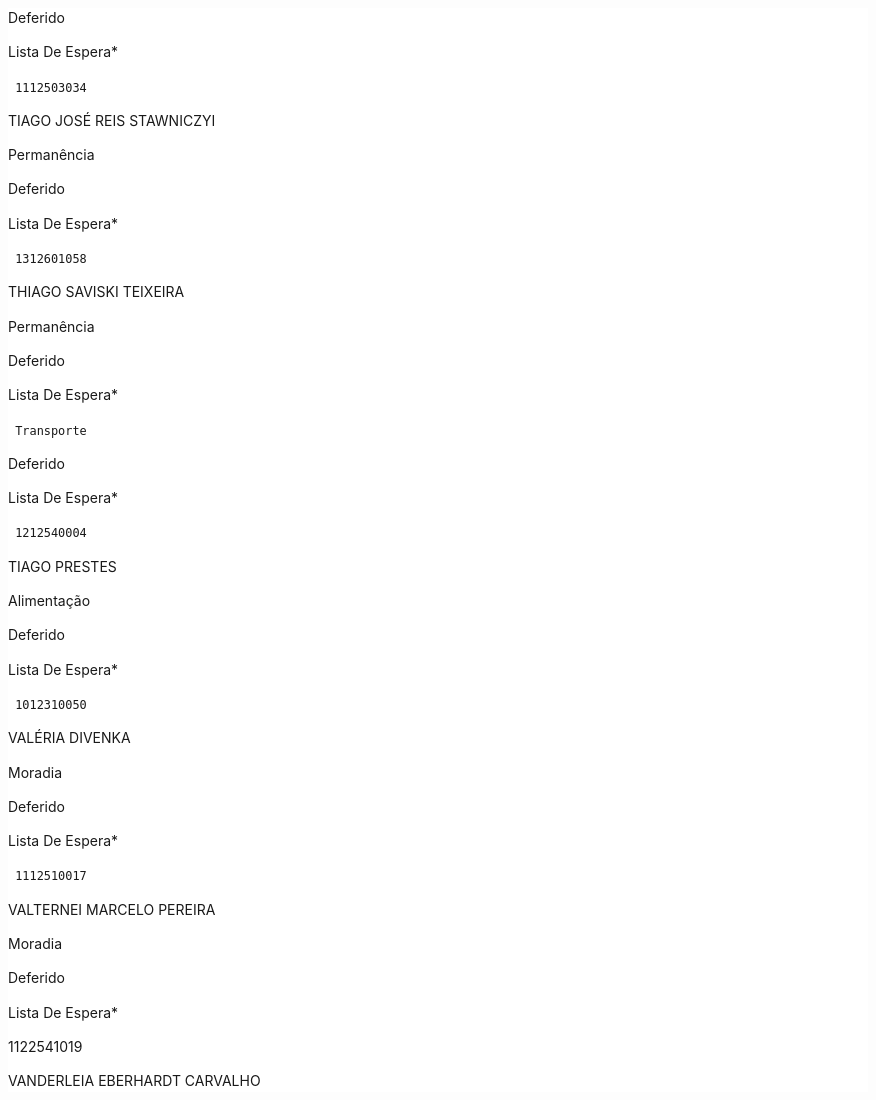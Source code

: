    Deferido

   Lista De Espera*

     1112503034

   TIAGO JOSÉ REIS STAWNICZYI

   Permanência

   Deferido

   Lista De Espera*

     1312601058

   THIAGO SAVISKI TEIXEIRA

   Permanência

   Deferido

   Lista De Espera*

     Transporte

   Deferido

   Lista De Espera*

     1212540004

   TIAGO PRESTES

   Alimentação

   Deferido

   Lista De Espera*

     1012310050

   VALÉRIA DIVENKA

   Moradia

   Deferido

   Lista De Espera*

     1112510017

   VALTERNEI MARCELO PEREIRA

   Moradia

   Deferido

   Lista De Espera*

      

 1122541019

   VANDERLEIA EBERHARDT CARVALHO
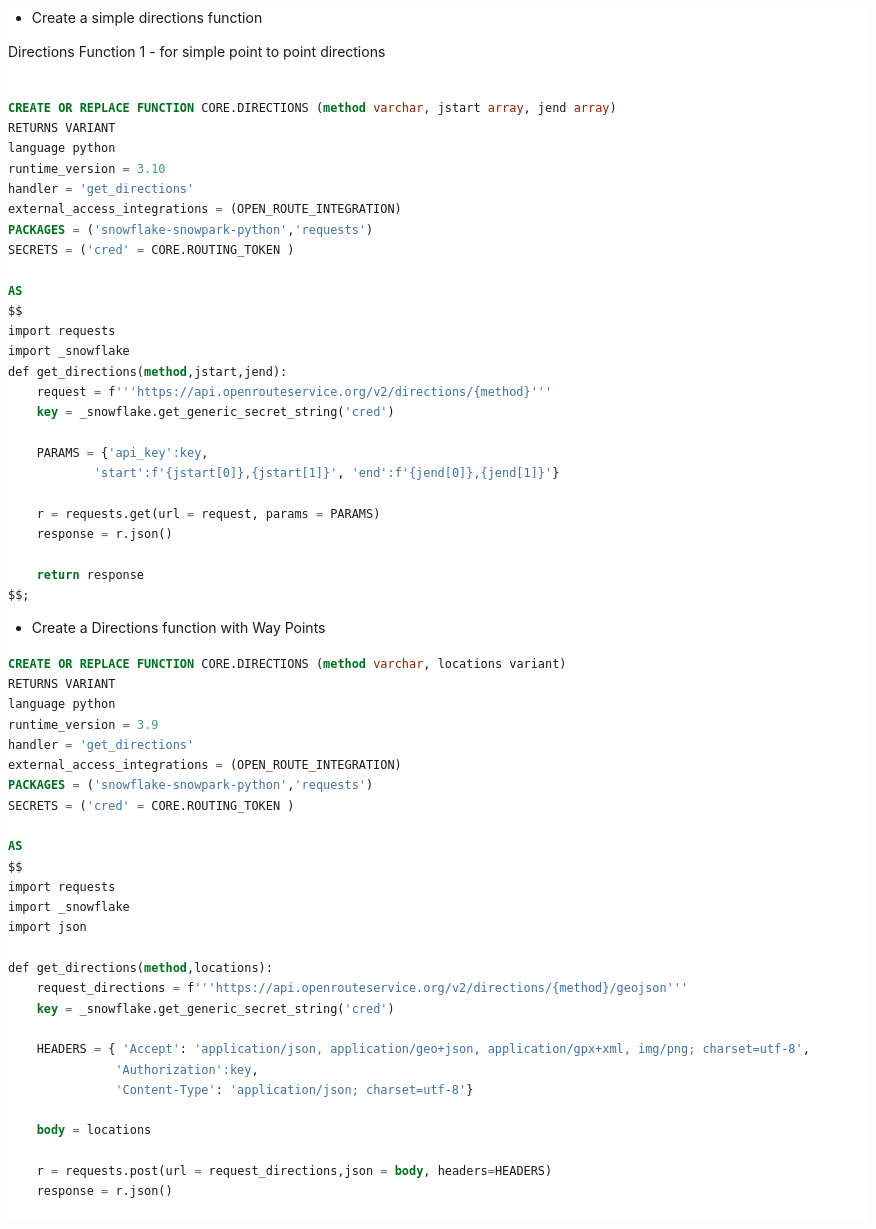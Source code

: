 -   Create a simple directions function

Directions Function 1 - for simple point to point directions

```sql

CREATE OR REPLACE FUNCTION CORE.DIRECTIONS (method varchar, jstart array, jend array)
RETURNS VARIANT
language python
runtime_version = 3.10
handler = 'get_directions'
external_access_integrations = (OPEN_ROUTE_INTEGRATION)
PACKAGES = ('snowflake-snowpark-python','requests')
SECRETS = ('cred' = CORE.ROUTING_TOKEN )

AS
$$
import requests
import _snowflake
def get_directions(method,jstart,jend):
    request = f'''https://api.openrouteservice.org/v2/directions/{method}'''
    key = _snowflake.get_generic_secret_string('cred')

    PARAMS = {'api_key':key,
            'start':f'{jstart[0]},{jstart[1]}', 'end':f'{jend[0]},{jend[1]}'}

    r = requests.get(url = request, params = PARAMS)
    response = r.json()
    
    return response
$$;

```
-   Create a Directions function with Way Points

```sql
CREATE OR REPLACE FUNCTION CORE.DIRECTIONS (method varchar, locations variant)
RETURNS VARIANT
language python
runtime_version = 3.9
handler = 'get_directions'
external_access_integrations = (OPEN_ROUTE_INTEGRATION)
PACKAGES = ('snowflake-snowpark-python','requests')
SECRETS = ('cred' = CORE.ROUTING_TOKEN )

AS
$$
import requests
import _snowflake
import json

def get_directions(method,locations):
    request_directions = f'''https://api.openrouteservice.org/v2/directions/{method}/geojson'''
    key = _snowflake.get_generic_secret_string('cred')

    HEADERS = { 'Accept': 'application/json, application/geo+json, application/gpx+xml, img/png; charset=utf-8',
               'Authorization':key,
               'Content-Type': 'application/json; charset=utf-8'}

    body = locations

    r = requests.post(url = request_directions,json = body, headers=HEADERS)
    response = r.json()
    
```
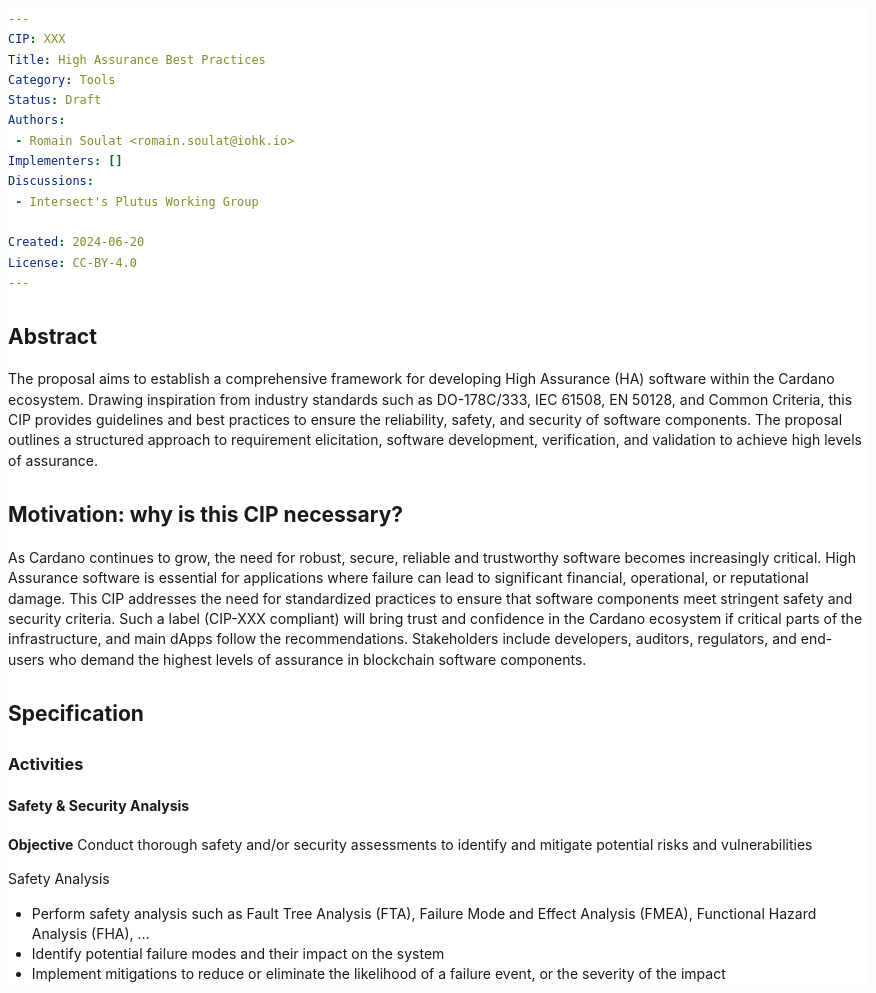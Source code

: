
 ```yaml
---
CIP: XXX
Title: High Assurance Best Practices
Category: Tools
Status: Draft
Authors:
 - Romain Soulat <romain.soulat@iohk.io>
Implementers: []
Discussions:
 - Intersect's Plutus Working Group

Created: 2024-06-20
License: CC-BY-4.0
---
```

## Abstract

The proposal aims to establish a comprehensive framework for developing High Assurance (HA) software within the Cardano ecosystem. Drawing inspiration from industry standards such as DO-178C/333, IEC 61508, EN 50128, and Common Criteria, this CIP provides guidelines and best practices to ensure the reliability, safety, and security of software components. The proposal outlines a structured approach to requirement elicitation, software development, verification, and validation to achieve high levels of assurance.

## Motivation: why is this CIP necessary?
As Cardano continues to grow, the need for robust, secure, reliable and trustworthy software becomes increasingly critical. High Assurance software is essential for applications where failure can lead to significant financial, operational, or reputational damage. This CIP addresses the need for standardized practices to ensure that software components meet stringent safety and security criteria. Such a label (CIP-XXX compliant) will bring trust and confidence in the Cardano ecosystem if critical parts of the infrastructure, and main dApps follow the recommendations. Stakeholders include developers, auditors, regulators, and end-users who demand the highest levels of assurance in blockchain software components.

## Specification

### Activities
#### Safety & Security Analysis
**Objective** Conduct thorough safety and/or security assessments to identify and mitigate potential risks and vulnerabilities

Safety Analysis
- Perform safety analysis such as Fault Tree Analysis (FTA), Failure Mode and Effect Analysis (FMEA), Functional Hazard Analysis (FHA), …
- Identify potential failure modes and their impact on the system
- Implement mitigations to reduce or eliminate the likelihood of a failure event, or the severity of the impact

• _Instructions for the task_: Retype the data above in full, exactly as it stands, and skip any image.

• _Answer below_:
Source code

:    Deferido

   Lista De Espera*

     1112503034

   TIAGO JOSÉ REIS STAWNICZYI

   Permanência

   Deferido

   Lista De Espera*

     1312601058

   THIAGO SAVISKI TEIXEIRA

   Permanência

   Deferido

   Lista De Espera*

     Transporte

   Deferido

   Lista De Espera*

     1212540004

   TIAGO PRESTES

   Alimentação

   Deferido

   Lista De Espera*

     1012310050

   VALÉRIA DIVENKA

   Moradia

   Deferido

   Lista De Espera*

     1112510017

   VALTERNEI MARCELO PEREIRA

   Moradia

   Deferido

   Lista De Espera*

      

 1122541019

   VANDERLEIA EBERHARDT CARVALHO
Source code

: -   Create a simple directions function

Directions Function 1 - for simple point to point directions

```sql

CREATE OR REPLACE FUNCTION CORE.DIRECTIONS (method varchar, jstart array, jend array)
RETURNS VARIANT
language python
runtime_version = 3.10
handler = 'get_directions'
external_access_integrations = (OPEN_ROUTE_INTEGRATION)
PACKAGES = ('snowflake-snowpark-python','requests')
SECRETS = ('cred' = CORE.ROUTING_TOKEN )

AS
$$
import requests
import _snowflake
def get_directions(method,jstart,jend):
    request = f'''https://api.openrouteservice.org/v2/directions/{method}'''
    key = _snowflake.get_generic_secret_string('cred')

    PARAMS = {'api_key':key,
            'start':f'{jstart[0]},{jstart[1]}', 'end':f'{jend[0]},{jend[1]}'}

    r = requests.get(url = request, params = PARAMS)
    response = r.json()
    
    return response
$$;

```
-   Create a Directions function with Way Points

```sql
CREATE OR REPLACE FUNCTION CORE.DIRECTIONS (method varchar, locations variant)
RETURNS VARIANT
language python
runtime_version = 3.9
handler = 'get_directions'
external_access_integrations = (OPEN_ROUTE_INTEGRATION)
PACKAGES = ('snowflake-snowpark-python','requests')
SECRETS = ('cred' = CORE.ROUTING_TOKEN )

AS
$$
import requests
import _snowflake
import json

def get_directions(method,locations):
    request_directions = f'''https://api.openrouteservice.org/v2/directions/{method}/geojson'''
    key = _snowflake.get_generic_secret_string('cred')

    HEADERS = { 'Accept': 'application/json, application/geo+json, application/gpx+xml, img/png; charset=utf-8',
               'Authorization':key,
               'Content-Type': 'application/json; charset=utf-8'}

    body = locations

    r = requests.post(url = request_directions,json = body, headers=HEADERS)
    response = r.json()
    
```
Source code

:
 ```yaml
---
CIP: XXX
Title: High Assurance Best Practices
Category: Tools
Status: Draft
Authors:
 - Romain Soulat <romain.soulat@iohk.io>
Implementers: []
Discussions:
 - Intersect's Plutus Working Group

Created: 2024-06-20
License: CC-BY-4.0
---
```

## Abstract

The proposal aims to establish a comprehensive framework for developing High Assurance (HA) software within the Cardano ecosystem. Drawing inspiration from industry standards such as DO-178C/333, IEC 61508, EN 50128, and Common Criteria, this CIP provides guidelines and best practices to ensure the reliability, safety, and security of software components. The proposal outlines a structured approach to requirement elicitation, software development, verification, and validation to achieve high levels of assurance.

## Motivation: why is this CIP necessary?
As Cardano continues to grow, the need for robust, secure, reliable and trustworthy software becomes increasingly critical. High Assurance software is essential for applications where failure can lead to significant financial, operational, or reputational damage. This CIP addresses the need for standardized practices to ensure that software components meet stringent safety and security criteria. Such a label (CIP-XXX compliant) will bring trust and confidence in the Cardano ecosystem if critical parts of the infrastructure, and main dApps follow the recommendations. Stakeholders include developers, auditors, regulators, and end-users who demand the highest levels of assurance in blockchain software components.

## Specification

### Activities
#### Safety & Security Analysis
**Objective** Conduct thorough safety and/or security assessments to identify and mitigate potential risks and vulnerabilities

Safety Analysis
- Perform safety analysis such as Fault Tree Analysis (FTA), Failure Mode and Effect Analysis (FMEA), Functional Hazard Analysis (FHA), …
- Identify potential failure modes and their impact on the system
- Implement mitigations to reduce or eliminate the likelihood of a failure event, or the severity of the impact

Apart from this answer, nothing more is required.